Background: Serotonergic medications with various mechanisms of action are used to treat psychiatric disorders and are being investigated as treatments for drug dependence. The occurrence of fenfluramine-associated valvular heart disease (VHD) has raised concerns that other serotonergic medications might also increase the risk of developing VHD. We hypothesized that fenfluramine or its metabolite norfenfluramine and other medications known to produce VHD have preferentially high affinities for a particular serotonin receptor subtype capable of stimulating mitogenesis.
Methods and results: Medications known or suspected to cause VHD (positive controls) and medications not associated with VHD (negative controls) were screened for activity at 11 cloned serotonin receptor subtypes by use of ligand-binding methods and functional assays. The positive control drugs were (+/-)-fenfluramine; (+)-fenfluramine; (-)-fenfluramine; its metabolites (+/-)-norfenfluramine, (+)-norfenfluramine, and (-)-norfenfluramine; ergotamine; and methysergide and its metabolite methylergonovine. The negative control drugs were phentermine, fluoxetine, its metabolite norfluoxetine, and trazodone and its active metabolite m-chlorophenylpiperazine. (+/-)-, (+)-, and (-)-Norfenfluramine, ergotamine, and methylergonovine all had preferentially high affinities for the cloned human serotonin 5-HT(2B) receptor and were partial to full agonists at the 5-HT(2B) receptor.

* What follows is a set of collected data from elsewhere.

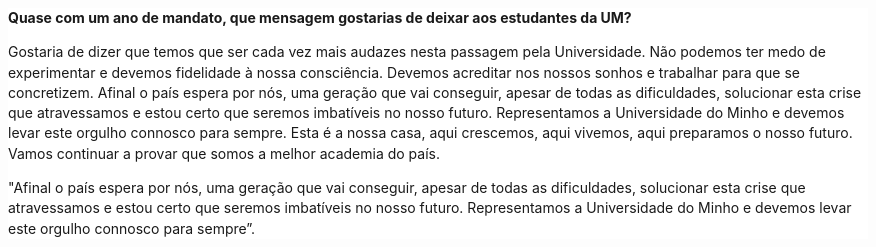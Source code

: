 
**Quase com um ano de mandato, que mensagem gostarias de deixar aos estudantes da UM?**
 
Gostaria de dizer que temos que ser cada vez mais audazes nesta passagem pela Universidade. Não podemos ter medo de experimentar e devemos fidelidade à nossa consciência. Devemos acreditar nos nossos sonhos e trabalhar para que se concretizem. Afinal o país espera por nós, uma geração que vai conseguir, apesar de todas as dificuldades, solucionar esta crise que atravessamos e estou certo que seremos imbatíveis no nosso futuro. Representamos a Universidade do Minho e devemos levar este orgulho connosco para sempre. Esta é a nossa casa, aqui crescemos, aqui vivemos, aqui preparamos o nosso futuro. Vamos continuar a provar que somos a melhor academia do país.

"Afinal o país espera por nós, uma geração que vai conseguir, apesar de todas as dificuldades, solucionar esta crise que atravessamos e estou certo que seremos imbatíveis no nosso futuro. Representamos a Universidade do Minho e devemos levar este orgulho connosco para sempre”.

Conclusions: Our data imply that activation of 5-HT(2B) receptors is necessary to produce VHD and that serotonergic medications that do not activate 5-HT(2B) receptors are unlikely to produce VHD. We suggest that all clinically available medications with serotonergic activity and their active metabolites be screened for agonist activity at 5-HT(2B) receptors and that clinicians should consider suspending their use of medications with significant activity at 5-HT(2B) receptors.